UK universities minister Sam Gyimah has claimed that “collaboration with Israel is a strategic priority”, after signing a memorandum of understanding with his Israeli counterpart.
Speaking to journalists during an event to mark the launch of BIRAX Ageing, a new £5 million fund for bilateral Anglo-Israeli research projects, Mr Gyimah said that he is planning to visit the country to “deepen our collaboration in scientific research and innovation”.
The new fund, which will put out a call for proposals in April, is a joint initiative of the British Council, the UK Science and Innovation network, the British Embassy in Israel, the Pears Foundation and the United Jewish Israel Appeal, and will be overseen by a group of 26 leading scientists making up the UK-Israel Science Council.
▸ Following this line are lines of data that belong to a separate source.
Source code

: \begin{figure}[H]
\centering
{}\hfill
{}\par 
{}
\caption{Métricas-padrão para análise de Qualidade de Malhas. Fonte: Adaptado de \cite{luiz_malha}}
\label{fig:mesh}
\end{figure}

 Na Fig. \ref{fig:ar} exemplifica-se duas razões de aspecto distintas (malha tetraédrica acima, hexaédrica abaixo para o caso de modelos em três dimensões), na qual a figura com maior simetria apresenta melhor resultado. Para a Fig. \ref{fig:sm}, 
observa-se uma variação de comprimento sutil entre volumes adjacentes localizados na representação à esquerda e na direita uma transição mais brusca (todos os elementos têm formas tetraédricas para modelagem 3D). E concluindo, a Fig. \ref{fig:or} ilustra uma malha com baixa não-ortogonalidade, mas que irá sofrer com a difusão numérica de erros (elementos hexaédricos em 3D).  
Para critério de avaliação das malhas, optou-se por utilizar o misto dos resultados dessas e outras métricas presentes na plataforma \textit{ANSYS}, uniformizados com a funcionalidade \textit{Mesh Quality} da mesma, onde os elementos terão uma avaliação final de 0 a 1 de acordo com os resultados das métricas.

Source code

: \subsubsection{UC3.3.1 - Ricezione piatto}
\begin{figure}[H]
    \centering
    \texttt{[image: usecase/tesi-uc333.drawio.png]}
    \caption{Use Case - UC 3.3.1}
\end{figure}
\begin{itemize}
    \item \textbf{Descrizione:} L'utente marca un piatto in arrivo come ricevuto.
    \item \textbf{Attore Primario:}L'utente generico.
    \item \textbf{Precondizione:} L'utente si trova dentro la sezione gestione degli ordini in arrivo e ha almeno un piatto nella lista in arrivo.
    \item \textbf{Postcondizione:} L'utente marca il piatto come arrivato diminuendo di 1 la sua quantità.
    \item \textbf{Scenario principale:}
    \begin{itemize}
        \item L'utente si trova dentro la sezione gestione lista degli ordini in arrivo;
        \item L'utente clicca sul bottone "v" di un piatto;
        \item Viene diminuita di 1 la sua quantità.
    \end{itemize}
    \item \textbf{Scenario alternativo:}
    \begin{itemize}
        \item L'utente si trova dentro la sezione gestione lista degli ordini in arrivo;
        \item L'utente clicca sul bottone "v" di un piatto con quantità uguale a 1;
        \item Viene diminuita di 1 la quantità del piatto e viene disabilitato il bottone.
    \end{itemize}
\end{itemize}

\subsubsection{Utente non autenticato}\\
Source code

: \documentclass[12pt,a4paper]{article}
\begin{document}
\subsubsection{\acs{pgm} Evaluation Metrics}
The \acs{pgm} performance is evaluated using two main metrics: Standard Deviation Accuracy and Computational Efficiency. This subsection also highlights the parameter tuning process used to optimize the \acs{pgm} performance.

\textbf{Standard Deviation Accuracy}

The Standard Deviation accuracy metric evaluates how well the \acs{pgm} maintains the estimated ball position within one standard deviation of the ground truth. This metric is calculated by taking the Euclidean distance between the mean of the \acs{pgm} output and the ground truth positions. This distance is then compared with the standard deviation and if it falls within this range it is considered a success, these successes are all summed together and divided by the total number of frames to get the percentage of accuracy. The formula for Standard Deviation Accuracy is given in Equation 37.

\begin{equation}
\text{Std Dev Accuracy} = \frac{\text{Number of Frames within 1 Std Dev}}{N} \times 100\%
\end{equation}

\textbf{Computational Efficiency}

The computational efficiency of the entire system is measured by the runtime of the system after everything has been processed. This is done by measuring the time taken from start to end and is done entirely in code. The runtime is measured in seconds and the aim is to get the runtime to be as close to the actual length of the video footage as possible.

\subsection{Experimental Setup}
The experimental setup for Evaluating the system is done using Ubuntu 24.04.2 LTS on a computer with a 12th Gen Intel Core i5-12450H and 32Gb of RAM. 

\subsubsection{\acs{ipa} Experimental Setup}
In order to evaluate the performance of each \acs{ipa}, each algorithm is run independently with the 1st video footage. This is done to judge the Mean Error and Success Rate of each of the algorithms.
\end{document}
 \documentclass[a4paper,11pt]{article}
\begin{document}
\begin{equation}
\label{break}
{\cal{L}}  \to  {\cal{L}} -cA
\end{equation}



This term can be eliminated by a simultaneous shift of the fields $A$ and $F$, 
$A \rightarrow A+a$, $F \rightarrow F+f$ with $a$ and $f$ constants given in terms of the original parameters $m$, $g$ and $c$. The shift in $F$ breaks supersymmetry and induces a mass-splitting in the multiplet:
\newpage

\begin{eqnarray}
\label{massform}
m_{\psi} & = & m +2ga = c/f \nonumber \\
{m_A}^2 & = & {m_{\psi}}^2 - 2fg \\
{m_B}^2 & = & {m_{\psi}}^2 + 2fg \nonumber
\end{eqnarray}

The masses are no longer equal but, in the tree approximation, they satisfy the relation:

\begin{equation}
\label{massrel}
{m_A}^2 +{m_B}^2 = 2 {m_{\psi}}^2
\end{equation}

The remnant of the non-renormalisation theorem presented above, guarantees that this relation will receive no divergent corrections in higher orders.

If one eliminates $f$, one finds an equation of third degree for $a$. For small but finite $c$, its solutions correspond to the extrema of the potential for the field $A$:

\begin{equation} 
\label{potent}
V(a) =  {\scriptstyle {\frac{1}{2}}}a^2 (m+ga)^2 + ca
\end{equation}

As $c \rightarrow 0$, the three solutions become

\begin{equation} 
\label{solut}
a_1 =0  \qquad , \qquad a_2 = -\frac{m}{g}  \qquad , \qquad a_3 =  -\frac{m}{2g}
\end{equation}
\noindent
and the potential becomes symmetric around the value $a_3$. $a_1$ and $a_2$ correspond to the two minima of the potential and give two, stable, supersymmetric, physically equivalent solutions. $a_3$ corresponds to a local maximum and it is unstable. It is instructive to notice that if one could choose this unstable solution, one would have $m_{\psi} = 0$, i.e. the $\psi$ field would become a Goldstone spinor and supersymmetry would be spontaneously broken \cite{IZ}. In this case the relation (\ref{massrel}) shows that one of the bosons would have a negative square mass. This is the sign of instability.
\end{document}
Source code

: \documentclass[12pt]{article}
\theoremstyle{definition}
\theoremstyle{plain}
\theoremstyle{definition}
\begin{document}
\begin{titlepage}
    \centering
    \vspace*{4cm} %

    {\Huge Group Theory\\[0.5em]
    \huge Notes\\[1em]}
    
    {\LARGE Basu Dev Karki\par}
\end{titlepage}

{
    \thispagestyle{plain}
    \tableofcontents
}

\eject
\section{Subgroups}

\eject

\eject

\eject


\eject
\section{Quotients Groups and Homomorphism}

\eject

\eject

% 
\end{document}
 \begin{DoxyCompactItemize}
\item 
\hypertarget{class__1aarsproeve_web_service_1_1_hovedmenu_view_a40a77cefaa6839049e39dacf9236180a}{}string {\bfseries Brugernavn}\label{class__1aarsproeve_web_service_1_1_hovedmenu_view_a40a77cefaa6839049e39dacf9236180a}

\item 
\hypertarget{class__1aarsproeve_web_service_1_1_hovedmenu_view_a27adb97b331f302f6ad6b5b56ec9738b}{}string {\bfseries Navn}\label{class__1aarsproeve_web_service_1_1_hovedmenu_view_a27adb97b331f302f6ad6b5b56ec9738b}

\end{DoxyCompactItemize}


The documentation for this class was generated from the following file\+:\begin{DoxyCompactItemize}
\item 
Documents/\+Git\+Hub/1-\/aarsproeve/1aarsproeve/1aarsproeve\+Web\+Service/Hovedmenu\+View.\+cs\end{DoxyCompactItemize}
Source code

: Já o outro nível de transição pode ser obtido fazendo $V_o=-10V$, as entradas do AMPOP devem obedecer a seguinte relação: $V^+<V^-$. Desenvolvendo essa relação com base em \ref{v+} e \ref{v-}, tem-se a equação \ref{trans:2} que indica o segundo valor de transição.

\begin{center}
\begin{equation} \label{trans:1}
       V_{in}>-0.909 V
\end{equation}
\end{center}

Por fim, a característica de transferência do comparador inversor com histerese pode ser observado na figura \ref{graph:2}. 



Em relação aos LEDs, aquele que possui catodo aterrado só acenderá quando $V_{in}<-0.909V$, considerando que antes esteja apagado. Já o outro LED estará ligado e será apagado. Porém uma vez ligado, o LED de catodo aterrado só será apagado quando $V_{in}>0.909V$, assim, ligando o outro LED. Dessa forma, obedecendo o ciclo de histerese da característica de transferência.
The new research will explore the ageing process and innovative approaches, often involving big data and precision medicine, to tackling the diseases of ageing. It will also build on the success of earlier projects devoted to degenerative medicine, financed by the Britain Israel Research and Academic Exchange since 2012.
The complex issues raised by an ageing society were flagged up as a grand challenge in the UK government’s 2017 industrial strategy. There are several reasons why the minister welcomed collaboration with Israel in addressing them.
One is developing a wide range of partners at a time when collaboration and funding in the European Union may well come under pressure.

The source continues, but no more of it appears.